### Task to carry out
Among the entries that follow, how many lines contain the word "后来通过圈子里的朋友得知"? Give the number alone.

[Start of section]

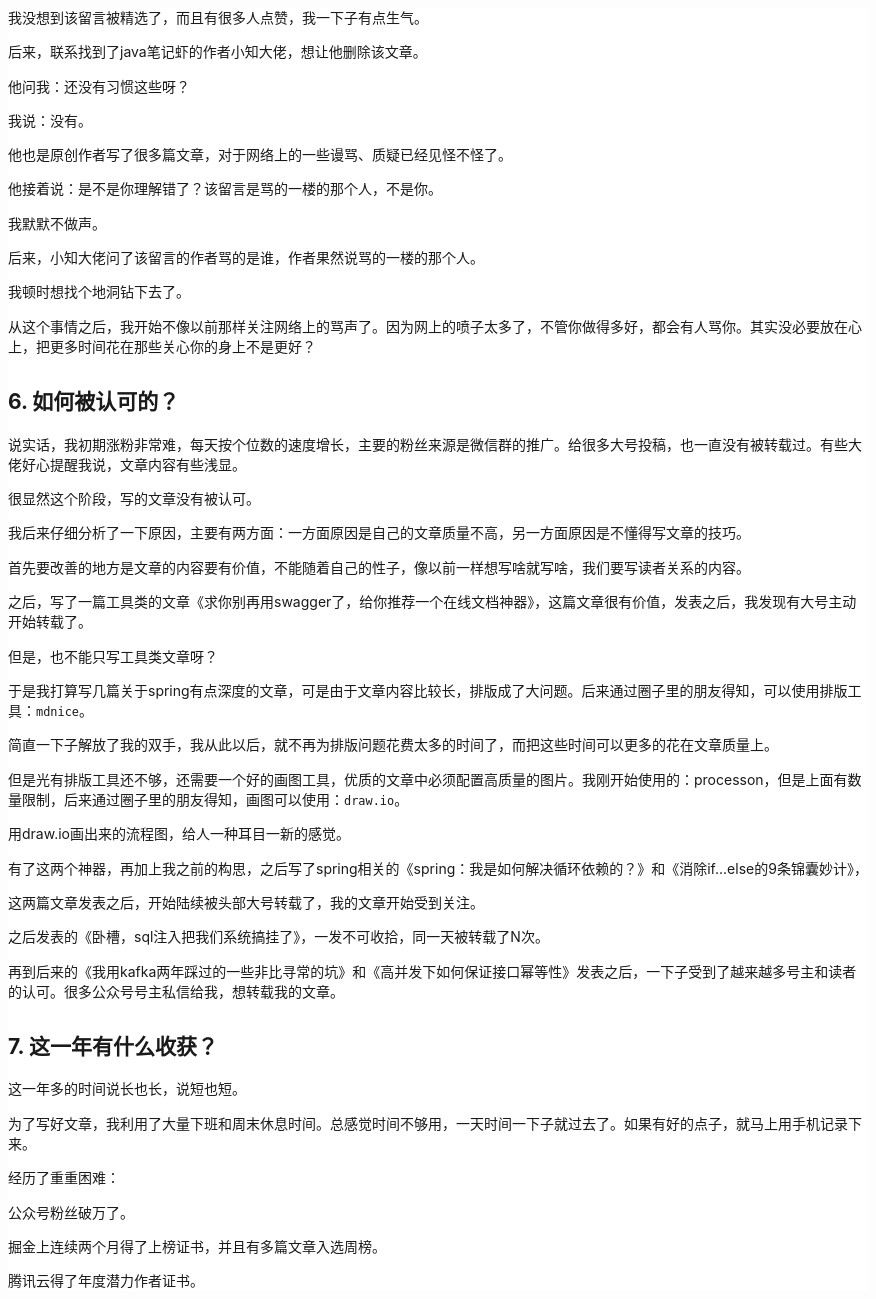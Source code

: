 我没想到该留言被精选了，而且有很多人点赞，我一下子有点生气。

后来，联系找到了java笔记虾的作者小知大佬，想让他删除该文章。

他问我：还没有习惯这些呀？

我说：没有。

他也是原创作者写了很多篇文章，对于网络上的一些谩骂、质疑已经见怪不怪了。

他接着说：是不是你理解错了？该留言是骂的一楼的那个人，不是你。

我默默不做声。

后来，小知大佬问了该留言的作者骂的是谁，作者果然说骂的一楼的那个人。

我顿时想找个地洞钻下去了。

从这个事情之后，我开始不像以前那样关注网络上的骂声了。因为网上的喷子太多了，不管你做得多好，都会有人骂你。其实没必要放在心上，把更多时间花在那些关心你的身上不是更好？

## 6. 如何被认可的？
说实话，我初期涨粉非常难，每天按个位数的速度增长，主要的粉丝来源是微信群的推广。给很多大号投稿，也一直没有被转载过。有些大佬好心提醒我说，文章内容有些浅显。

很显然这个阶段，写的文章没有被认可。

我后来仔细分析了一下原因，主要有两方面：一方面原因是自己的文章质量不高，另一方面原因是不懂得写文章的技巧。

首先要改善的地方是文章的内容要有价值，不能随着自己的性子，像以前一样想写啥就写啥，我们要写读者关系的内容。

之后，写了一篇工具类的文章《求你别再用swagger了，给你推荐一个在线文档神器》，这篇文章很有价值，发表之后，我发现有大号主动开始转载了。

但是，也不能只写工具类文章呀？

于是我打算写几篇关于spring有点深度的文章，可是由于文章内容比较长，排版成了大问题。后来通过圈子里的朋友得知，可以使用排版工具：`mdnice`。

简直一下子解放了我的双手，我从此以后，就不再为排版问题花费太多的时间了，而把这些时间可以更多的花在文章质量上。

但是光有排版工具还不够，还需要一个好的画图工具，优质的文章中必须配置高质量的图片。我刚开始使用的：processon，但是上面有数量限制，后来通过圈子里的朋友得知，画图可以使用：`draw.io`。

用draw.io画出来的流程图，给人一种耳目一新的感觉。

有了这两个神器，再加上我之前的构思，之后写了spring相关的《spring：我是如何解决循环依赖的？》和《消除if...else的9条锦囊妙计》，

这两篇文章发表之后，开始陆续被头部大号转载了，我的文章开始受到关注。

之后发表的《卧槽，sql注入把我们系统搞挂了》，一发不可收拾，同一天被转载了N次。

再到后来的《我用kafka两年踩过的一些非比寻常的坑》和《高并发下如何保证接口幂等性》发表之后，一下子受到了越来越多号主和读者的认可。很多公众号号主私信给我，想转载我的文章。

## 7. 这一年有什么收获？
这一年多的时间说长也长，说短也短。

为了写好文章，我利用了大量下班和周末休息时间。总感觉时间不够用，一天时间一下子就过去了。如果有好的点子，就马上用手机记录下来。

经历了重重困难：

公众号粉丝破万了。

掘金上连续两个月得了上榜证书，并且有多篇文章入选周榜。

腾讯云得了年度潜力作者证书。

[End of section]

### Solution to this problem
2